Fig 8 describes the behavior of efficiency *H* and utility *U* as a function of the consumer’s awareness Aw. Specifically, the outcomes of *H*(%)>0.9 and *U*(%)>0.9 are reported for several values of awareness, fixed Kn = 1 and *N*_{Lev} = 20; for the sake of comparison, results for random consumers are also listed. Note that scores increase along with Aw and rapidly saturate, reaching already their maximum value at Aw = 0.5. The interpretation of these results is rather natural. On one hand, there is no need to be perfectly informed consumers in order to get the maximum satisfaction from a purchase: in fact, a medium amount of information suffices. On the other hand, for scarcely informed consumers, a small quantity of information about the market is enough to overcome the performance of a random buyer. However, should one also take into account the cost needed to gather information, it is likely that a random search strategy would gain a better position in the total ranking.

(a) Percentage of events with total efficiency *H*(%) > 0.9. (b) Percentage of events with final utility *U*(%)>0.9. Behavior of *H*(%)>0.9 and *U*(%)>0.9 as a function of Aw, for Kn = 1 and *N*_{Lev} = 20. The case of a random consumer is also considered.

We conclude the analysis of the case “target on product” by performing two important tests. The first test aims at verifying the influence of the attraction field for the various types of consumers.

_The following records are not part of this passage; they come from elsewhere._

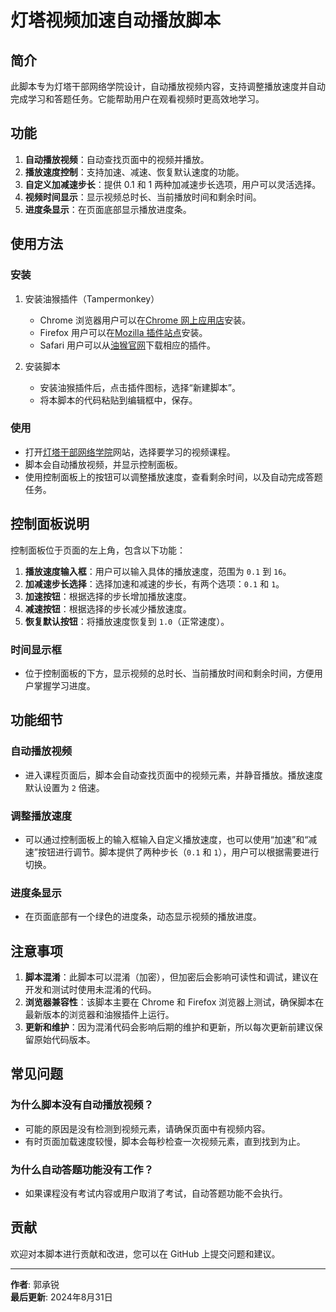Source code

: # 灯塔视频加速自动播放脚本

## 简介

此脚本专为灯塔干部网络学院设计，自动播放视频内容，支持调整播放速度并自动完成学习和答题任务。它能帮助用户在观看视频时更高效地学习。

## 功能

1. **自动播放视频**：自动查找页面中的视频并播放。
2. **播放速度控制**：支持加速、减速、恢复默认速度的功能。
3. **自定义加减速步长**：提供 0.1 和 1 两种加减速步长选项，用户可以灵活选择。
4. **视频时间显示**：显示视频总时长、当前播放时间和剩余时间。
5. **进度条显示**：在页面底部显示播放进度条。

## 使用方法

### 安装

1. 安装油猴插件（Tampermonkey）
   - Chrome 浏览器用户可以在[Chrome 网上应用店](https://chrome.google.com/webstore/detail/tampermonkey/dhdgffkkebhmkfjojejmpbldmpobfkfo?hl=zh-CN)安装。
   - Firefox 用户可以在[Mozilla 插件站点](https://addons.mozilla.org/zh-CN/firefox/addon/tampermonkey/)安装。
   - Safari 用户可以从[油猴官网](https://www.tampermonkey.net/)下载相应的插件。

2. 安装脚本
   - 安装油猴插件后，点击插件图标，选择“新建脚本”。
   - 将本脚本的代码粘贴到编辑框中，保存。

### 使用

- 打开[灯塔干部网络学院](https://gbwlxy.dtdjzx.gov.cn/)网站，选择要学习的视频课程。
- 脚本会自动播放视频，并显示控制面板。
- 使用控制面板上的按钮可以调整播放速度，查看剩余时间，以及自动完成答题任务。

## 控制面板说明

控制面板位于页面的左上角，包含以下功能：

1. **播放速度输入框**：用户可以输入具体的播放速度，范围为 `0.1` 到 `16`。
2. **加减速步长选择**：选择加速和减速的步长，有两个选项：`0.1` 和 `1`。
3. **加速按钮**：根据选择的步长增加播放速度。
4. **减速按钮**：根据选择的步长减少播放速度。
5. **恢复默认按钮**：将播放速度恢复到 `1.0`（正常速度）。

### 时间显示框

- 位于控制面板的下方，显示视频的总时长、当前播放时间和剩余时间，方便用户掌握学习进度。

## 功能细节

### 自动播放视频

- 进入课程页面后，脚本会自动查找页面中的视频元素，并静音播放。播放速度默认设置为 `2` 倍速。

### 调整播放速度

- 可以通过控制面板上的输入框输入自定义播放速度，也可以使用“加速”和“减速”按钮进行调节。脚本提供了两种步长（`0.1` 和 `1`），用户可以根据需要进行切换。

### 进度条显示

- 在页面底部有一个绿色的进度条，动态显示视频的播放进度。

## 注意事项

1. **脚本混淆**：此脚本可以混淆（加密），但加密后会影响可读性和调试，建议在开发和测试时使用未混淆的代码。
2. **浏览器兼容性**：该脚本主要在 Chrome 和 Firefox 浏览器上测试，确保脚本在最新版本的浏览器和油猴插件上运行。
3. **更新和维护**：因为混淆代码会影响后期的维护和更新，所以每次更新前建议保留原始代码版本。

## 常见问题

### 为什么脚本没有自动播放视频？

- 可能的原因是没有检测到视频元素，请确保页面中有视频内容。
- 有时页面加载速度较慢，脚本会每秒检查一次视频元素，直到找到为止。

### 为什么自动答题功能没有工作？

- 如果课程没有考试内容或用户取消了考试，自动答题功能不会执行。

## 贡献

欢迎对本脚本进行贡献和改进，您可以在 GitHub 上提交问题和建议。

---

**作者**: 郭承锐  
**最后更新**: 2024年8月31日
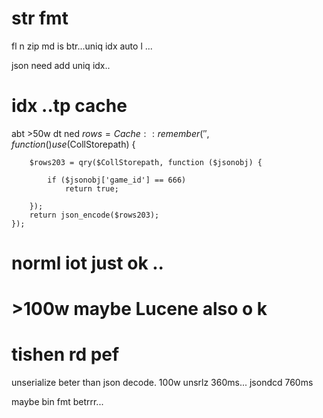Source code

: 


# str fmt

fl n zip md is btr...uniq idx auto l ...


json need add uniq idx..


# idx ..tp cache

abt >50w dt ned 
$rows = Cache::remember(' ', function () use ($CollStorepath) {

        $rows203 = qry($CollStorepath, function ($jsonobj) {

            if ($jsonobj['game_id'] == 666)
                return true;

        });
        return json_encode($rows203);
    });



# norml iot just ok ..

# >100w  maybe   Lucene also o k

# tishen rd pef

unserialize  beter than json decode.
100w unsrlz 360ms...  jsondcd  760ms

maybe bin fmt betrrr...

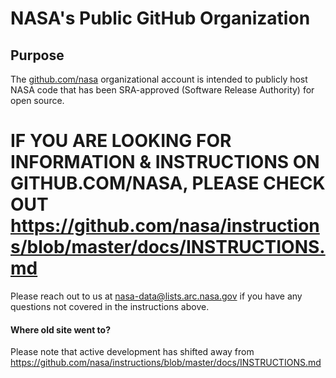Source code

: # NASA's Public GitHub Organization

## Purpose
The [github.com/nasa](https://github.com/nasa/) organizational account is intended to publicly host NASA code that has been SRA-approved (Software Release Authority) for open source. 

# IF YOU ARE LOOKING FOR INFORMATION & INSTRUCTIONS ON GITHUB.COM/NASA, PLEASE CHECK OUT https://github.com/nasa/instructions/blob/master/docs/INSTRUCTIONS.md

Please reach out to us at nasa-data@lists.arc.nasa.gov if you have any questions not covered in the instructions above.

#### Where old site went to?
Please note that active development has shifted away from https://github.com/nasa/instructions/blob/master/docs/INSTRUCTIONS.md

In Table 3 we list the percentage of events (over the total *N* = 25000 events) in which each type of consumer ends her journey within one of the seven clusters of the graph, ranked by the decreasing values of their mass *M* (these results are very robust, since the error is less than 1%).

The percentage of stops within each of the seven clusters of the graph is reported as a function of their mass *M*.

As expected (see Section 2.4), only consumers characterized by Aw = 0 are visibly attracted by clusters with high masses, especially in case they are free of moving all over the graph (as it happens for types #6 and #7, who possess total knowledge): the percentage of stops is particularly high for the cluster with *M* = 33, and then it decreases along with decreasing masses. For all the other types of consumers, including random ones, the different number of stops in the various clusters is only due to obvious statistical effects: in fact, clusters with a higher mass also possess a larger number of nodes, hence the probability that a buyer stops within them is proportionally higher, even with no attraction effect whatsoever.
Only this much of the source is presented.